### What is being asked
All lines with the word "interior" must be pulled from the entries below.

[Source texts of formatted documents]
>>>>
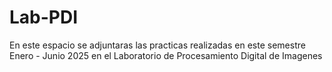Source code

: # Lab-PDI
En este espacio se adjuntaras las practicas realizadas en este semestre Enero - Junio 2025 en el Laboratorio de Procesamiento Digital de Imagenes
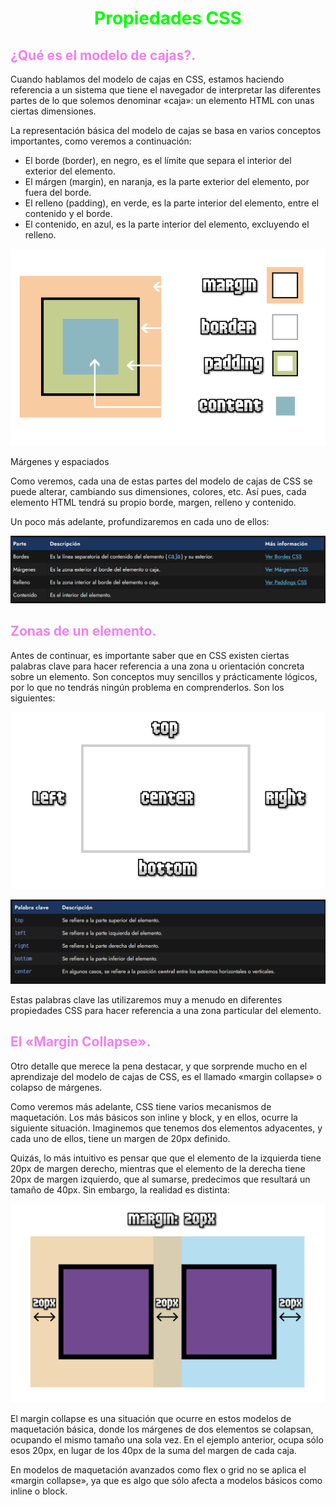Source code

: # <span style="color:lime"><center>Propiedades CSS</center></span>

## <span style="color:violet">¿Qué es el modelo de cajas?.</span>
Cuando hablamos del modelo de cajas en CSS, estamos haciendo referencia a un sistema que tiene el navegador de interpretar las diferentes partes de lo que solemos denominar «caja»: un elemento HTML con unas ciertas dimensiones.

La representación básica del modelo de cajas se basa en varios conceptos importantes, como veremos a continuación:

   - El borde (border), en negro, es el límite que separa el interior del exterior del elemento.
   - El márgen (margin), en naranja, es la parte exterior del elemento, por fuera del borde.
   - El relleno (padding), en verde, es la parte interior del elemento, entre el contenido y el borde.
   - El contenido, en azul, es la parte interior del elemento, excluyendo el relleno.

![alt text](./imagenes-propiedades-css/modelo-de-cajas.png)

Márgenes y espaciados

Como veremos, cada una de estas partes del modelo de cajas de CSS se puede alterar, cambiando sus dimensiones, colores, etc. Así pues, cada elemento HTML tendrá su propio borde, margen, relleno y contenido.

Un poco más adelante, profundizaremos en cada uno de ellos:

![alt text](./imagenes-propiedades-css/image.png)

## <span style="color:violet">Zonas de un elemento.</span>
Antes de continuar, es importante saber que en CSS existen ciertas palabras clave para hacer referencia a una zona u orientación concreta sobre un elemento. Son conceptos muy sencillos y prácticamente lógicos, por lo que no tendrás ningún problema en comprenderlos. Son los siguientes:

![alt text](./imagenes-propiedades-css/positions.png)

![alt text](./imagenes-propiedades-css/image-1.png)

Estas palabras clave las utilizaremos muy a menudo en diferentes propiedades CSS para hacer referencia a una zona particular del elemento.

## <span style="color:violet">El «Margin Collapse».</span>
Otro detalle que merece la pena destacar, y que sorprende mucho en el aprendizaje del modelo de cajas de CSS, es el llamado «margin collapse» o colapso de márgenes.

Como veremos más adelante, CSS tiene varios mecanismos de maquetación. Los más básicos son inline y block, y en ellos, ocurre la siguiente situación. Imaginemos que tenemos dos elementos adyacentes, y cada uno de ellos, tiene un margen de 20px definido.

Quizás, lo más intuitivo es pensar que que el elemento de la izquierda tiene 20px de margen derecho, mientras que el elemento de la derecha tiene 20px de margen izquierdo, que al sumarse, predecimos que resultará un tamaño de 40px. Sin embargo, la realidad es distinta:

![alt text](./imagenes-propiedades-css/margin-collapse.png)

El margin collapse es una situación que ocurre en estos modelos de maquetación básica, donde los márgenes de dos elementos se colapsan, ocupando el mismo tamaño una sola vez. En el ejemplo anterior, ocupa sólo esos 20px, en lugar de los 40px de la suma del margen de cada caja.

En modelos de maquetación avanzados como flex o grid no se aplica el «margin collapse», ya que es algo que sólo afecta a modelos básicos como inline o block.

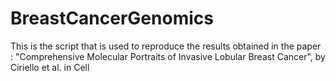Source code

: # BreastCancerGenomics

This is the script that is used to reproduce the results obtained in the paper : "Comprehensive Molecular Portraits of Invasive Lobular Breast Cancer", by Ciriello et al. in Cell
<<<<
### Solution to this task
   - El borde (border), en negro, es el límite que separa el interior del exterior del elemento.
   - El relleno (padding), en verde, es la parte interior del elemento, entre el contenido y el borde.
   - El contenido, en azul, es la parte interior del elemento, excluyendo el relleno.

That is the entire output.